(Dataset entries)
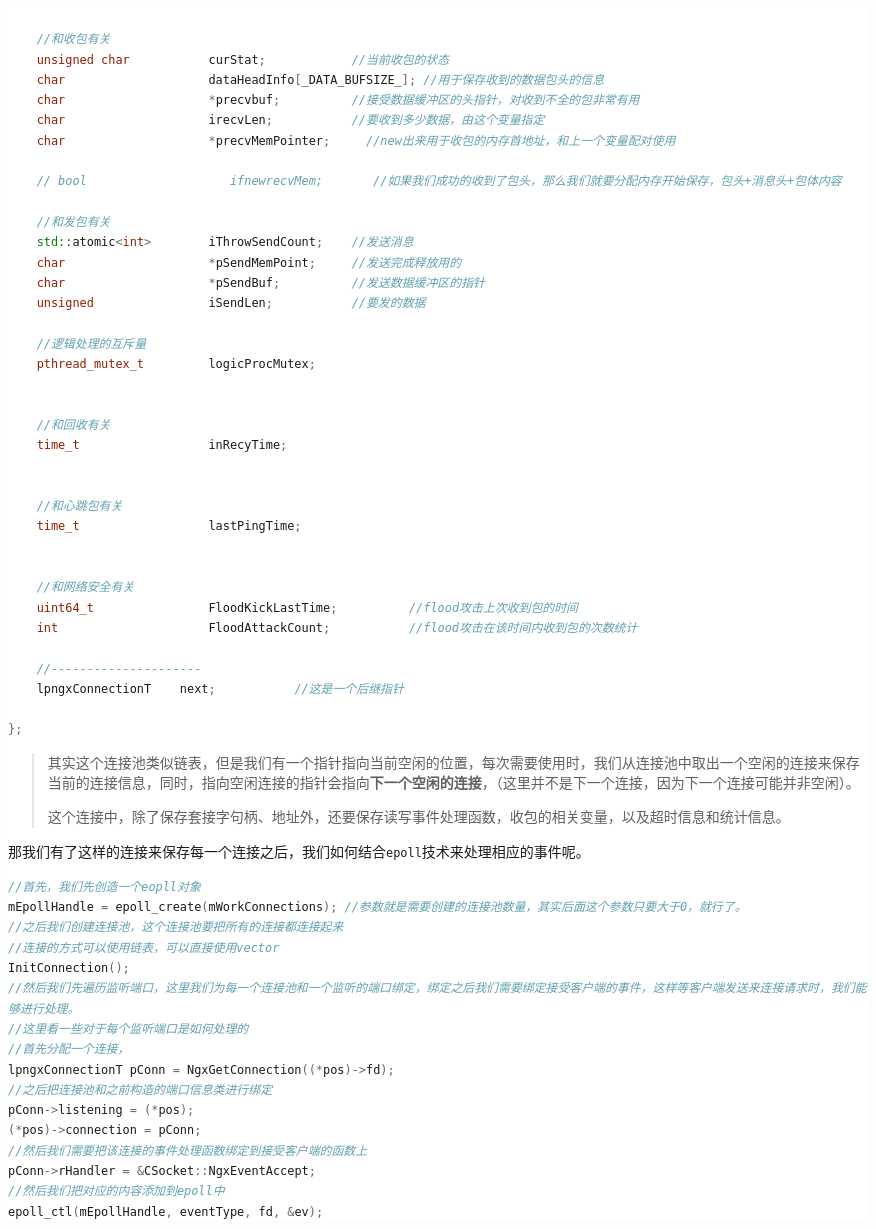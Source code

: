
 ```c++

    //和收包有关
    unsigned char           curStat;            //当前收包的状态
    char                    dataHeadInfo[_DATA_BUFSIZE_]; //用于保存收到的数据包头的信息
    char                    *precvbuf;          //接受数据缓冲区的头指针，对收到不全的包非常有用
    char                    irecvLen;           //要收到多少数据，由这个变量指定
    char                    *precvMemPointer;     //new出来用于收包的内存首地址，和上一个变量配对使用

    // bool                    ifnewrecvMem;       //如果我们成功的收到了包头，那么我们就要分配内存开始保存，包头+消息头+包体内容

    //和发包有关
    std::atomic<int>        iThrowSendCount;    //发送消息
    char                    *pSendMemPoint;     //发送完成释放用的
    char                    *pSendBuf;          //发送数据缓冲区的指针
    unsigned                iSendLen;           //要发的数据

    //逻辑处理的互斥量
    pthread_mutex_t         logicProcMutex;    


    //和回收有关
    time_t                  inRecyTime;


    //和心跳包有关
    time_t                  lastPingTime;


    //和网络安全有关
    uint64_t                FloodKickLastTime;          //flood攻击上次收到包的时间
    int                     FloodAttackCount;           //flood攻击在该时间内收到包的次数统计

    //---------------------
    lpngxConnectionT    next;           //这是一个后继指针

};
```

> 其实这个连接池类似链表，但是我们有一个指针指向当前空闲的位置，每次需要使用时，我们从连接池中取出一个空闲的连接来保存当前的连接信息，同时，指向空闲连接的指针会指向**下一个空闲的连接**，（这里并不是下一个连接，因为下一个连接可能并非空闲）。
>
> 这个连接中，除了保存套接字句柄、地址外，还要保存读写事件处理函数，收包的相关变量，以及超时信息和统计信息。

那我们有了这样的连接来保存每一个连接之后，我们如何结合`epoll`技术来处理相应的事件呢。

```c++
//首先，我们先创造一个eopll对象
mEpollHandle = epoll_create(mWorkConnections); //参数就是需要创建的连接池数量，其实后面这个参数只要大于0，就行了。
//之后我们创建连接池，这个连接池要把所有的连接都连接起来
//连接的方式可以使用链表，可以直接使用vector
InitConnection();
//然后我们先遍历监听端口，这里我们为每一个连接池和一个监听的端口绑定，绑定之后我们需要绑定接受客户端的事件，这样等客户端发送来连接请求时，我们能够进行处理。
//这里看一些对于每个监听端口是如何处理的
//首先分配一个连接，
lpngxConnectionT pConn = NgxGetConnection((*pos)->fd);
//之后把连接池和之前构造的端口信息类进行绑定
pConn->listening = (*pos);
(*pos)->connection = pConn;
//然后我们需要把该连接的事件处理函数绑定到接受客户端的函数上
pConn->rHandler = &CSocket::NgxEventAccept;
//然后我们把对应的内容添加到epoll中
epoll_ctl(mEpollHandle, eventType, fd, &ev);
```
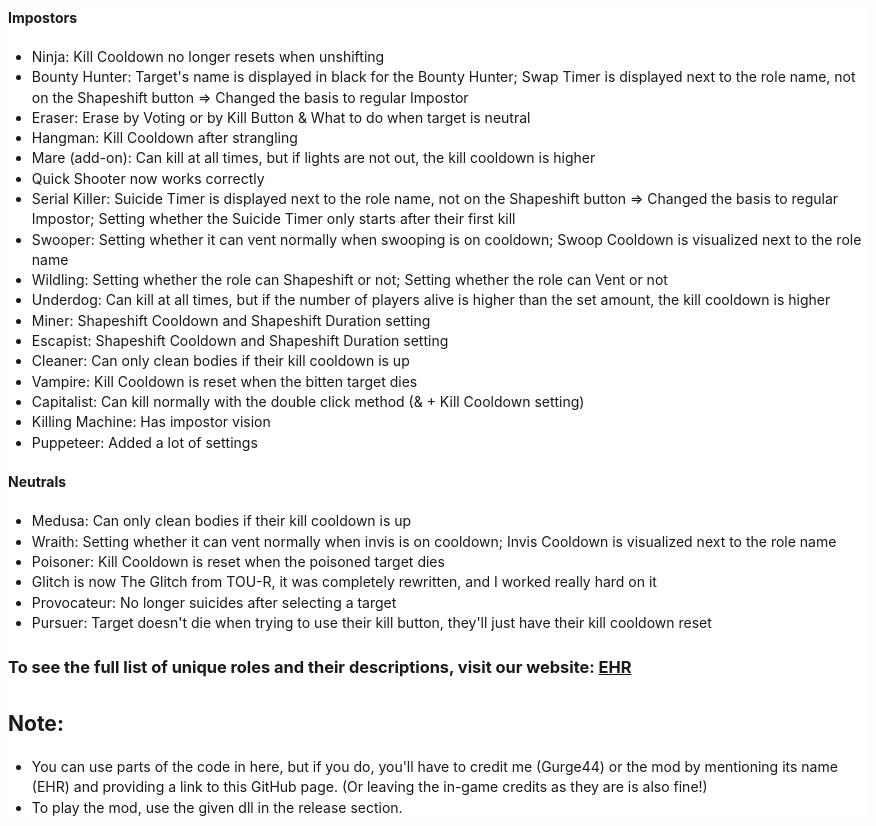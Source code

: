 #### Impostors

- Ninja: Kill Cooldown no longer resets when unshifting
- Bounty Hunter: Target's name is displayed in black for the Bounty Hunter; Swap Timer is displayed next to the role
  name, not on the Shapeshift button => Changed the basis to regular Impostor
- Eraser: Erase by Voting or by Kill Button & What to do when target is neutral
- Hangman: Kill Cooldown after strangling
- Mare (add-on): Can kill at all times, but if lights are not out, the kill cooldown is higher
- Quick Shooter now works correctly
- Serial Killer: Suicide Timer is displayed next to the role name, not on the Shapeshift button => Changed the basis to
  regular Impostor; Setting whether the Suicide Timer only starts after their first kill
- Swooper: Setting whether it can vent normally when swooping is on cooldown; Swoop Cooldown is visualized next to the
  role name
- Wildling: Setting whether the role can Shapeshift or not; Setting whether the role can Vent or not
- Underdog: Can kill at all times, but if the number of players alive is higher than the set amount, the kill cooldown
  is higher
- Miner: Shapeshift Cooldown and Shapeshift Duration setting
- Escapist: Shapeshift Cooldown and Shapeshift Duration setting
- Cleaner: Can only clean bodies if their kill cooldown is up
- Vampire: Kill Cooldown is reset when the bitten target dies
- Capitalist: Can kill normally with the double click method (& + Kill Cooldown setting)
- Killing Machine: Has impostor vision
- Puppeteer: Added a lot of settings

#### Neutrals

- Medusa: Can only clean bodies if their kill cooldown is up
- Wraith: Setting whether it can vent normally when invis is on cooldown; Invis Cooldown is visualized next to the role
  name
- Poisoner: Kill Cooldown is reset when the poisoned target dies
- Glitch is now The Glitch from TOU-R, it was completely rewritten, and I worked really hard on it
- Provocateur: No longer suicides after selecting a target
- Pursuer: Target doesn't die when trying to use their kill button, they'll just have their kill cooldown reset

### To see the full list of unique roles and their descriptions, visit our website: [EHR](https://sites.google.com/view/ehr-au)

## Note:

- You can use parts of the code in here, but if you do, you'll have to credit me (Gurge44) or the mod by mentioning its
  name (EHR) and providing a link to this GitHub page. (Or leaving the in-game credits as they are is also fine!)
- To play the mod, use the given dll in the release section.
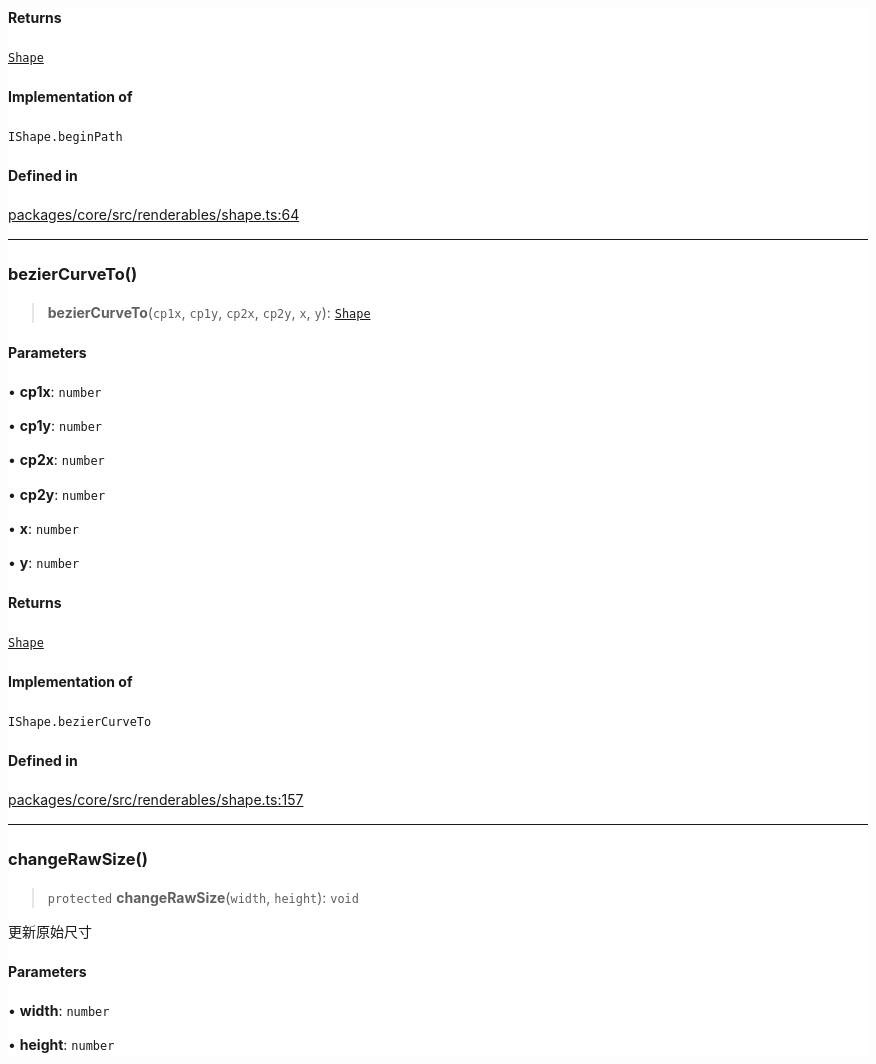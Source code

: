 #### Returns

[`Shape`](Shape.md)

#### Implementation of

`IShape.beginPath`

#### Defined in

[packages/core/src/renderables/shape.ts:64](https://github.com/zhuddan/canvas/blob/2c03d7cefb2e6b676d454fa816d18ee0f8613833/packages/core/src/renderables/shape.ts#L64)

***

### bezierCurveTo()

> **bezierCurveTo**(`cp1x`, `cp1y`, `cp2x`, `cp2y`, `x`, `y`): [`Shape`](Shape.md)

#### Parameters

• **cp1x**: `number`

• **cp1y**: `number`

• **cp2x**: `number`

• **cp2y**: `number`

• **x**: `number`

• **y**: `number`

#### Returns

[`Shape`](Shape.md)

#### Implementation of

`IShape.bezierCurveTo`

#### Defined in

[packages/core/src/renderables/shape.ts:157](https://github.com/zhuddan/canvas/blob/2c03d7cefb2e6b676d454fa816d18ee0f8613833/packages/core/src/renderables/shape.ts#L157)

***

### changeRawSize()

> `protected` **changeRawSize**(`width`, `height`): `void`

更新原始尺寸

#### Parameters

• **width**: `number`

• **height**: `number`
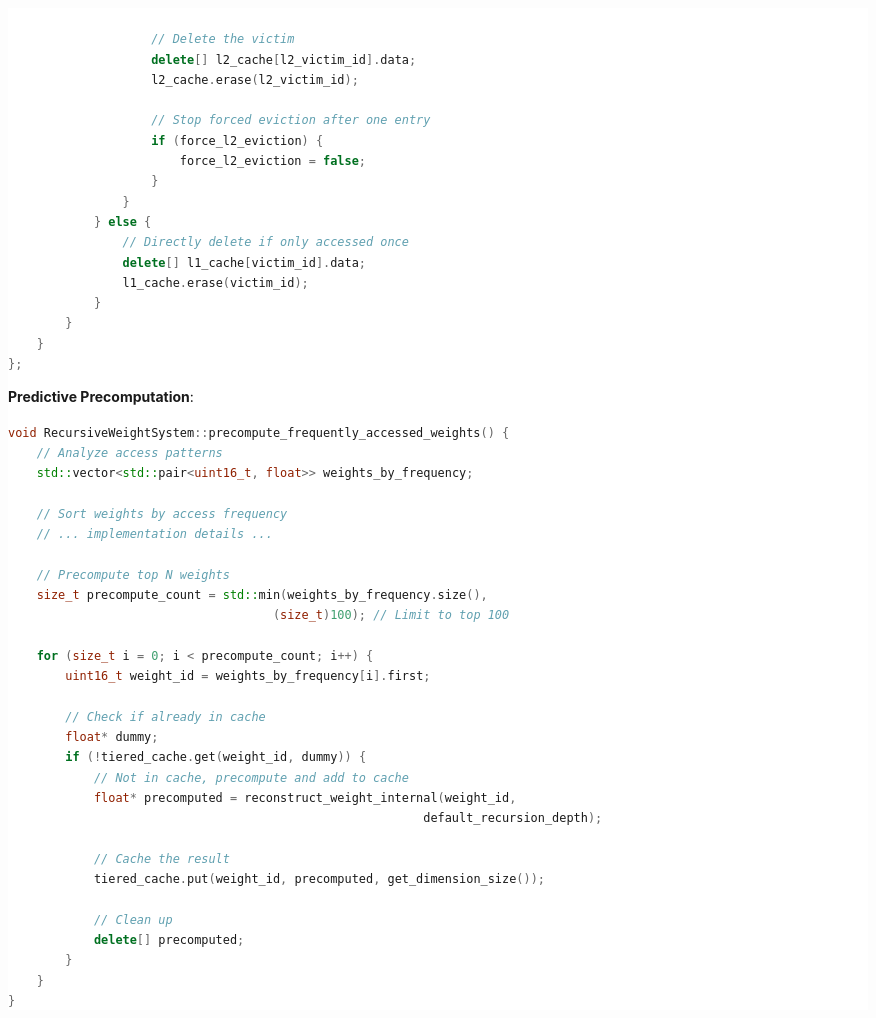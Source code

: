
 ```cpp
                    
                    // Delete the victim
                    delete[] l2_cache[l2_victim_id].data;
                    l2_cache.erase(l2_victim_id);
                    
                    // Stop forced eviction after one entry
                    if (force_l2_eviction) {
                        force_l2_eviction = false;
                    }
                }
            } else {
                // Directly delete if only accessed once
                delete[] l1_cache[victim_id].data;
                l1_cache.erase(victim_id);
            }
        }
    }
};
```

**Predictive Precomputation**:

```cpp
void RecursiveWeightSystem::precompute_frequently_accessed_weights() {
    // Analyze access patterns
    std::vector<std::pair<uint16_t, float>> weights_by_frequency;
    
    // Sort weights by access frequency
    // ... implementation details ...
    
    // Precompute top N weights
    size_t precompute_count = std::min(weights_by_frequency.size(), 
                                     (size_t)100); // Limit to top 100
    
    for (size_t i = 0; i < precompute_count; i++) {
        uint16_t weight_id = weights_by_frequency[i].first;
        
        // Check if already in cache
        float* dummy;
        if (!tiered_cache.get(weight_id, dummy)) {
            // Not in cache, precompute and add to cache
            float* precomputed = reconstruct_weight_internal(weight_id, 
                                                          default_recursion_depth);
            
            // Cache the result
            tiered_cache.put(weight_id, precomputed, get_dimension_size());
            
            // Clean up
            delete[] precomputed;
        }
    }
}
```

[WHAT THE EXERCISE ASKS]:
If a line in the records contains the word "after", copy it.

[ANSWER TO THE PROBLEM]:
- Hangman: Kill Cooldown after strangling
  regular Impostor; Setting whether the Suicide Timer only starts after their first kill
- Provocateur: No longer suicides after selecting a target
                    // Stop forced eviction after one entry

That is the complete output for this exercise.